INFORMATION SHOWN -
┌────────

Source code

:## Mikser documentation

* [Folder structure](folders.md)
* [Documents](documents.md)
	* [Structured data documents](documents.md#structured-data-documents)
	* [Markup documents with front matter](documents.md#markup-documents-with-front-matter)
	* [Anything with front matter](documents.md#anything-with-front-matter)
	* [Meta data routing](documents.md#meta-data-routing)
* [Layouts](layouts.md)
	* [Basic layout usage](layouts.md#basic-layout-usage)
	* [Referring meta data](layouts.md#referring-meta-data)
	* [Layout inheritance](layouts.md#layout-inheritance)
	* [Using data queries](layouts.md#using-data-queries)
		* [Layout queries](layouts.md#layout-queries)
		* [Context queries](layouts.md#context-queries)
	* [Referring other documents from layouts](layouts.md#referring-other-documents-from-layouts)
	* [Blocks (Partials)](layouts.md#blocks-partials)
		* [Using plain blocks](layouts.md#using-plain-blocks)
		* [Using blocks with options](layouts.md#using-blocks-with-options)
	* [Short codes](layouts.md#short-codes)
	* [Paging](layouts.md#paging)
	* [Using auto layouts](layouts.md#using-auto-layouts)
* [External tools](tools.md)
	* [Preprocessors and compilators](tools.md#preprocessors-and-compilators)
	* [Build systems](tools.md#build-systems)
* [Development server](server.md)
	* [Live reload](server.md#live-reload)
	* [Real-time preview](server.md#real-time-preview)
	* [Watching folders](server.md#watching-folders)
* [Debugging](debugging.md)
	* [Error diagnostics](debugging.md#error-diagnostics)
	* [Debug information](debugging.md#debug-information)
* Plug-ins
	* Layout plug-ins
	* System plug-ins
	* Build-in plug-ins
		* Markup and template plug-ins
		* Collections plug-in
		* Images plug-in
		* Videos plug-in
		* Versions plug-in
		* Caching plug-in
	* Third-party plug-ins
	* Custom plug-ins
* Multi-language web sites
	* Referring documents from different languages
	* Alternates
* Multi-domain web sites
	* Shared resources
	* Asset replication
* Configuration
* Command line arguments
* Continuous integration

└────────

REQUIREMENT - Check each line of the material for the word "meta". Copy the ones that have it.

WRITTEN ANSWER -
	* [Meta data routing](documents.md#meta-data-routing)
	* [Referring meta data](layouts.md#referring-meta-data)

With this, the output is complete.